Reading, Writing Tabular Data
* Pandas
* Colunar data, Tabular data
* CSV, JSON, YAML, etc

Data File Formats
* CSV
* JSON
* YAML
* XML

# Reading Files

Notebooks:
* 16 - Python III - Read Files

Read and Write with `open()`:
> `file_object = open(file_name, mode)`

The modes can be:
* 'r'  read only
* 'r+' reading and writing
* 'w'  write only (existing file will be over-written)
* 'a'  write as append

## Reading Text

In [None]:
# Example: Don't need to understand all this, just notice the power of python

# We'll use this utiltiy function throughout to check
# the top few lines of the files we read and write

def head(file_name, n=5):
    """OS/Platform-independent utility function 
        used to inspect the top few lines of our files
    """
    with open(file_name) as myfile:
        for _ in range(n):
            try:
                print(next(myfile), end="")
            except StopIteration: # end of file
                return None

In [None]:
# Now let's look at a text file
file_name = os.path.join("data","lorem-ipsum")
head(file_name)

In [None]:
# Example: simplest input
file_obj  = open(file_name, mode='r')
file_data = file_obj.read().replace('\n', " ")
file_obj.close()

print( file_data )

In [None]:
# Exercise: do the same read, but remove all 
# end of lines "\n" and replace them with spaces

print( type( file_data ) )

file_data.replace("\n"," ")

In [None]:
# Example: next simplest input
file_obj   = open(file_name, mode='r')
file_lines = []

# Iterate and read
for line in file_obj:
    file_lines.append(line)

# close
file_obj.close()

# echo
file_lines

In [None]:
# Better way
file_lines = []

with open(file_name) as file_obj:
    for line in file_obj:
        file_lines.append(line)

file_lines

## Reading CSV

In [None]:
# Let's inspect another text data file
file_name  = os.path.join("data","exoplanets.csv")

head(file_name)

In [None]:
# Let's read the data file.

# Method 1: Not the best way...
import csv
file_obj = open(file_name, mode='rt')  # "t" = "text mode"
csv_obj  = csv.reader(file_obj)

file_lines = []
for row in csv_obj:
    file_lines.append(row)
file_obj.close() # this never executes if reader fails!

file_lines[1]

In [None]:
# Method 2: Smarter way: use a "context manager"
import csv
with open(file_name, 'rt') as file_obj:
    csv_obj = csv.reader(file_obj)
    for row in csv_obj:
        print(row)

In [None]:
# Exercise: 
# Read all rows from "data/AAPL.csv" and store them in a list

# Set-up:
import csv
file_name = os.path.join("data","AAPL.csv")
data_list = []

In [None]:
# Solution:
# notice when you print your output here, that
# a list of rows is not an ideal data structure... see next exercise.

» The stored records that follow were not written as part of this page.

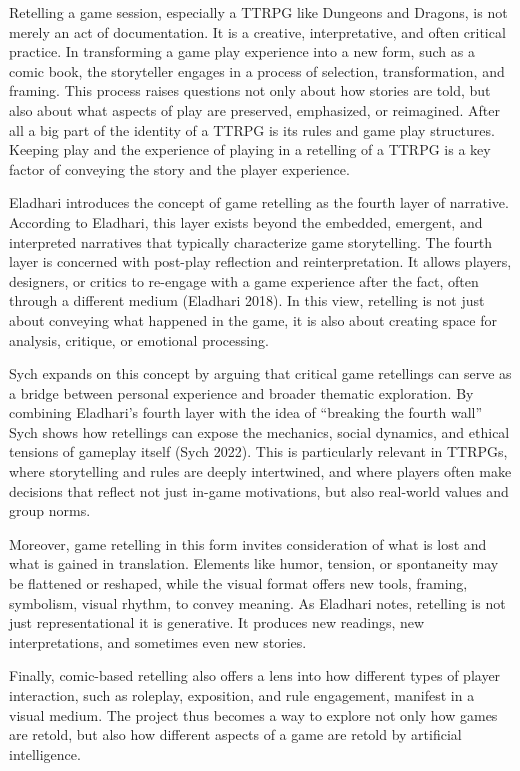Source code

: Retelling a game session, especially a TTRPG like Dungeons and Dragons, is not merely an act of documentation. It is a creative, interpretative, and often critical practice. In transforming a game  play experience into a new form, such as a comic book, the storyteller engages in a process of selection, transformation, and framing. This process raises questions not only about how stories are told, but also about what aspects of play are preserved, emphasized, or reimagined. After all a big part of the identity of a TTRPG is its rules and game play structures. Keeping play and the experience of playing in a retelling of a TTRPG is a key factor of conveying the story and the player experience.

Eladhari introduces the concept of game retelling as the fourth layer of narrative. According to Eladhari, this layer exists beyond the embedded, emergent, and interpreted narratives that typically characterize game storytelling. The fourth layer is concerned with post-play reflection and reinterpretation. It allows players, designers, or critics to re-engage with a game experience after the fact, often through a different medium (Eladhari 2018). In this view, retelling is not just about conveying what happened in the game, it is also about creating space for analysis, critique, or emotional processing.

Sych expands on this concept by arguing that critical game retellings can serve as a bridge between personal experience and broader thematic exploration. By combining Eladhari’s fourth layer with the idea of “breaking the fourth wall” Sych shows how retellings can expose the mechanics, social dynamics, and ethical tensions of gameplay itself (Sych 2022). This is particularly relevant in TTRPGs, where storytelling and rules are deeply intertwined, and where players often make decisions that reflect not just in-game motivations, but also real-world values and group norms.

Moreover, game retelling in this form invites consideration of what is lost and what is gained in translation. Elements like humor, tension, or spontaneity may be flattened or reshaped, while the visual format offers new tools, framing, symbolism, visual rhythm, to convey meaning. As Eladhari notes, retelling is not just representational it is generative. It produces new readings, new interpretations, and sometimes even new stories.

Finally, comic-based retelling also offers a lens into how different types of player interaction, such as roleplay, exposition, and rule engagement, manifest in a visual medium. The project thus becomes a way to explore not only how games are retold, but also how different aspects of a game are retold by artificial intelligence.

with open(file_name, 'rt') as file_obj:
    csv_obj = csv.reader(file_obj)
    for row in csv_obj:
        data_list.append(row)

In [None]:
data_list[0]

In [None]:
data_list[1]

In [None]:
data_list

In [None]:
# Exercise: Read "data/goog.csv"

# (1) use dict(zip()) as shown above to create a dictionary for each row
# such that the column header names are the keys for the row values
# and append each dict to a data list

# (2) print the 1st and 2nd rows from your final list

In [None]:
# Exercise Reminder: using zip() to create dicts
columns = ['Date','Open','High','Low','Close','Volume']
data    = [20160203,2.0,3.0,1.0,2.0,6]
dictionary = dict(zip(columns, data))
print(dictionary)

In [None]:
# Exercise set-up:
import csv
data_file = os.path.join("data","goog.csv")
data_list = []
dictionary = []
columns = ['Date','Open','High','Low','Close','Volume']

In [None]:
# Solution:
with open(data_file, 'rt') as file_obj:
    csv_obj = csv.reader(file_obj)
    for row in csv_obj:
        dictionary = dict(zip(columns, row))
        data_list.append(dictionary)

In [None]:
record = data_list[1]
print(record)

x = float( record['Close'] )
type(x)

## File Formats to read

Notebooks:
* 61 - Data Formats - CSV, XLS, SQL.ipynb
* 62 - Data Formats - JSON, YAML, XML.ipynb

## String Parsing for Reads

Now that you can read data from files, you need to be able to parse strings!

Notebooks:
* 07 - Python II - Data Types (string methods)

In [None]:
"Jason Vestuto".count("s") # how many times does "s" substring appear?

In [None]:
"Jason Vestuto".split()    # default delimiter is space

In [None]:
" Jason ".strip()          # remove lead/trail white-space

In [None]:
"Jason ".rstrip()          # remove only trailing white-space

In [None]:
"Jason".replace("J","M")   # substitution

In [None]:
"Jason".endswith("n")

In [None]:
" ".join("Jason")             # separate all elements with " "

In [None]:
" ".join(["Jason","Vestuto"]) # separate all elements with " "

In [None]:
"Vest" in "Jason Vestuto"     # returns bool

# Writing Files

## Exercise

In [None]:
# Example: simplest output
file_name  = os.path.join("tmp","hello.txt")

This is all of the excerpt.